Others, such as the Boston Matrix, help you to assess your current portfolio of activities and to gain an impression of their status in relation to current market conditions. Such a tool can help you to visualise elements of your institutional activity at any point in time and match this against where you want to be. As such it can play a vital part in informing your decision-making processes when it comes to prioritising strategic activity.

Looking further to the future, Scenario planning or scenario thinking is a strategic planning tool used to make flexible long-term plans. It is a method for learning about the future by understanding the nature and impact of the most uncertain and important driving forces affecting our world.

Many of the regular methods for strategy development assume that the world in three to ten years' time will not significantly differ from that of today and that an organisation will have a large impact on its environment: they assume we can mould the future. Scenario planning however assumes that the future can differ greatly from what we know today.

Comprehensive guidance on undertaking Scenario Planning exercises within your institution is available from our Scenario Planning infoKit

The method is based on creating a series of 'different futures' generated from a combination of known factors, such as demographics, with plausible alternative political, economic, social, technical, legal and environmental (PESTLE) trends which are key driving forces. The goal is to craft diverging worlds by extrapolating these heavily-influencing driving forces. The technique can also include anticipatory thinking elements that are difficult to formalise, such as subjective interpretations of facts, shifts in values, new regulations or inventions.

It is a group process which encourages knowledge exchange and development of mutual deeper understanding of central issues important to the future of your organisation.
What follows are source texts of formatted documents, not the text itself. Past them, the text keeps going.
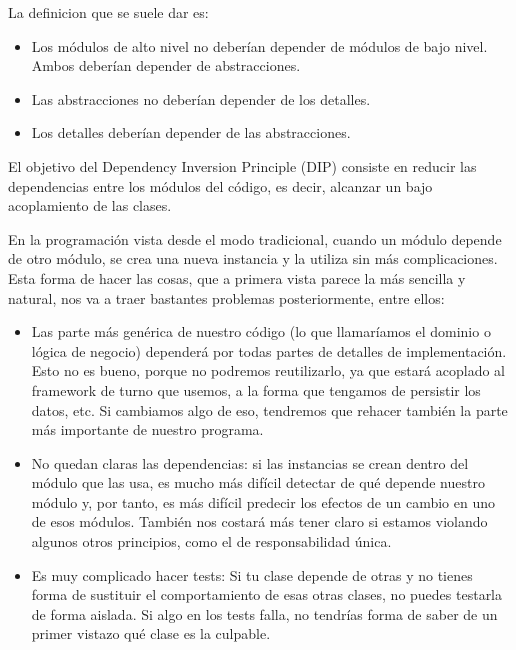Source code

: \documentclass[12pt,letterpaper]{article}
\begin{document}
La definicion que se suele dar es: 

\begin{itemize}
    \item Los módulos de alto nivel no deberían depender de módulos de bajo nivel. Ambos deberían depender de abstracciones.

    \item Las abstracciones no deberían depender de los detalles. 
    
    
    
    \item Los detalles deberían depender de las abstracciones.
\end{itemize}

El objetivo del Dependency Inversion Principle (DIP) consiste en reducir las dependencias entre los módulos del código, es decir, alcanzar un bajo acoplamiento de las clases.
    
En la programación vista desde el modo tradicional, cuando un módulo depende de
otro módulo, se crea una nueva instancia y la utiliza sin más complicaciones. Esta
forma de hacer las cosas, que a primera vista parece la más sencilla y natural, nos va
a traer bastantes problemas posteriormente, entre ellos:

\begin{itemize}
    \item  Las parte más genérica de nuestro código (lo que llamaríamos el dominio
    o lógica de negocio) dependerá por todas partes de detalles de implementación. Esto no es bueno, porque no podremos reutilizarlo, ya que estará
    acoplado al framework de turno que usemos, a la forma que tengamos de
    persistir los datos, etc. Si cambiamos algo de eso, tendremos que rehacer
    también la parte más importante de nuestro programa.
    \item  No quedan claras las dependencias: si las instancias se crean dentro del
    módulo que las usa, es mucho más difícil detectar de qué depende nuestro
    módulo y, por tanto, es más difícil predecir los efectos de un cambio en uno
    de esos módulos. También nos costará más tener claro si estamos violando
    algunos otros principios, como el de responsabilidad única.
    \item Es muy complicado hacer tests: Si tu clase depende de otras y no tienes forma
    de sustituir el comportamiento de esas otras clases, no puedes testarla de forma
    aislada. Si algo en los tests falla, no tendrías forma de saber de un primer vistazo
    qué clase es la culpable.
    
\end{itemize}
\end{document}
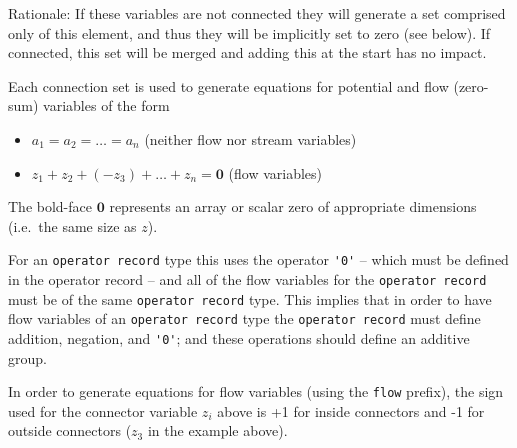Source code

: \begin{nonnormative}
Rationale: If these variables are not connected they will generate a set comprised only of this element, and thus they will be implicitly set to zero (see below).
If connected, this set will be merged and adding this at the start has no impact.
\end{nonnormative}

Each connection set is used to generate equations for potential and flow (zero-sum) variables of the form
\begin{itemize}
\item
  $a_{1} = a_{2} = \ldots = a_{n}$ (neither flow nor stream variables)
\item
  $z_{1} + z_{2} + (-z_{3}) + \ldots + z_{n} = \mathbf{0}$ (flow variables)
\end{itemize}

The bold-face $\mathbf{0}$ represents an array or scalar zero of appropriate dimensions (i.e.\ the same size as $z$).

For an \lstinline!operator record! type this uses the operator \lstinline!'0'! -- which must be defined in the operator record -- and all of the flow variables for the \lstinline!operator record!
must be of the same \lstinline!operator record! type.
This implies that in order to have flow variables of an \lstinline!operator record! type the \lstinline!operator record! must define addition, negation, and \lstinline!'0'!; and these operations should define an additive group.

In order to generate equations for flow variables (using the \lstinline!flow! prefix), the sign used for the connector variable $z_{i}$ above is +1 for inside connectors and -1 for outside connectors ($z_{3}$ in the example above).

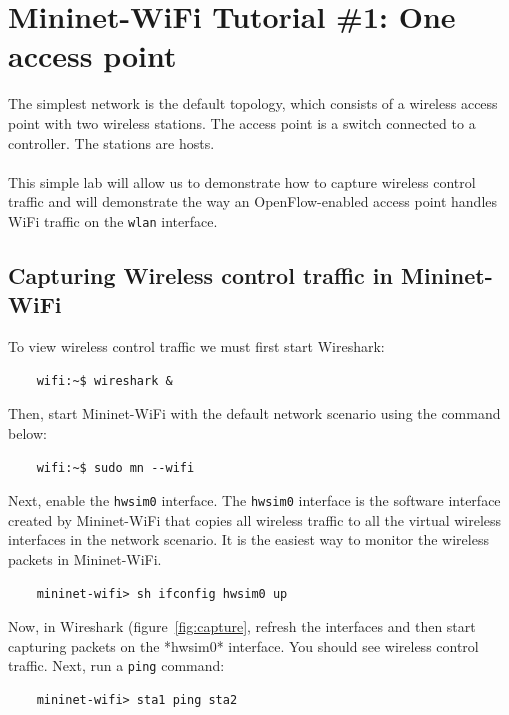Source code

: \section{Mininet-WiFi Tutorial \#1: One access point}

The simplest network is the default topology, which consists of a wireless access point with two wireless stations. The access point is a switch connected to a controller. The stations are hosts.\\\\

\noindent This simple lab will allow us to demonstrate how to capture wireless control traffic and will demonstrate the way an OpenFlow-enabled access point handles WiFi traffic on the \texttt{wlan} interface.

\subsection{Capturing Wireless control traffic in Mininet-WiFi}

To view wireless control traffic we must first start Wireshark:

\begin{verbatim}
    wifi:~$ wireshark &
\end{verbatim}

\noindent Then, start Mininet-WiFi with the default network scenario using the command below:

\begin{verbatim}
    wifi:~$ sudo mn --wifi
\end{verbatim}

\noindent Next, enable the \texttt{hwsim0} interface. The \texttt{hwsim0} interface is the software interface created by Mininet-WiFi that copies all wireless traffic to all the virtual wireless interfaces in the network scenario. It is the easiest way to monitor the wireless packets in Mininet-WiFi.

\begin{verbatim}
    mininet-wifi> sh ifconfig hwsim0 up
\end{verbatim}

\noindent Now, in Wireshark (figure~\ref{fig:capture}, refresh the interfaces and then start capturing packets on the *hwsim0* interface. You should see wireless control traffic. Next, run a \texttt{ping} command:

\begin{verbatim}
    mininet-wifi> sta1 ping sta2
\end{verbatim}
Although the method is most widely used as a strategic management tool, it can also be used for enabling other types of group discussion about a common future.

The thought processes involved in getting to the scenarios have the dual purpose of increasing knowledge of the environment in which you operate and widening the participant's perception of possible future events - encouraging them to 'think the unthinkable'. For each of these worlds, appropriate action plans can be considered. Asking the key question, 'what do we need to do (now) to be ready for all scenarios?', can then inform the formulation of strategies to cope with these differing pictures of the future (or at least to address the maximum number of possibilities).